### Items from a dataset

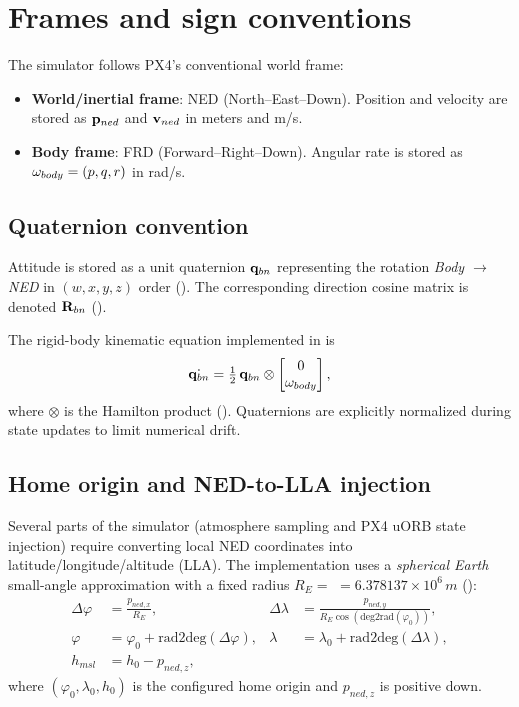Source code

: \section{Frames and sign conventions}
\label{sec:frames}

The simulator follows PX4's conventional world frame:
\begin{itemize}[leftmargin=*,itemsep=2pt]
  \item \textbf{World/inertial frame}: NED (North--East--Down). Position and velocity are stored as $\vect{p}_{ned}$ and $\vect{v}_{ned}$ in meters and m/s.
  \item \textbf{Body frame}: FRD (Forward--Right--Down). Angular rate is stored as $\vect{\omega}_{body}=(p,q,r)$ in rad/s.
\end{itemize}

\subsection{Quaternion convention}

Attitude is stored as a unit quaternion \(\qbn\) representing the rotation \emph{Body $\to$ NED} in $(w,x,y,z)$ order (). The corresponding direction cosine matrix is denoted \(\Rbn\) ().

The rigid-body kinematic equation implemented in  is
\begin{equation}
  \dot{\qbn} = \tfrac{1}{2}\,\qbn \otimes \begin{bmatrix}0 \\ \vect{\omega}_{body}\end{bmatrix},
\end{equation}
where $\otimes$ is the Hamilton product (). Quaternions are explicitly normalized during state updates to limit numerical drift.


\subsection{Home origin and NED-to-LLA injection}
\label{sec:home-origin}

Several parts of the simulator (atmosphere sampling and PX4 uORB state injection) require converting local NED coordinates into latitude/longitude/altitude (LLA). The implementation uses a \emph{spherical Earth} small-angle approximation with a fixed radius \(R_E=\)  \(=6.378137\times 10^6\,\si{m}\) ():
\begin{align}
  \Delta\varphi &= \frac{p_{ned,x}}{R_E}, &
  \Delta\lambda &= \frac{p_{ned,y}}{R_E\cos(\mathrm{deg2rad}(\varphi_0))},\\
  \varphi &= \varphi_0 + \mathrm{rad2deg}(\Delta\varphi), &
  \lambda &= \lambda_0 + \mathrm{rad2deg}(\Delta\lambda),\\
  h_{msl} &= h_0 - p_{ned,z},
\end{align}
where \((\varphi_0,\lambda_0,h_0)\) is the configured home origin and \(p_{ned,z}\) is positive down.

### Exercise brief
Nothing but a number is wanted: how many lines in the records above include "mathrm".

### Response for this exercise
3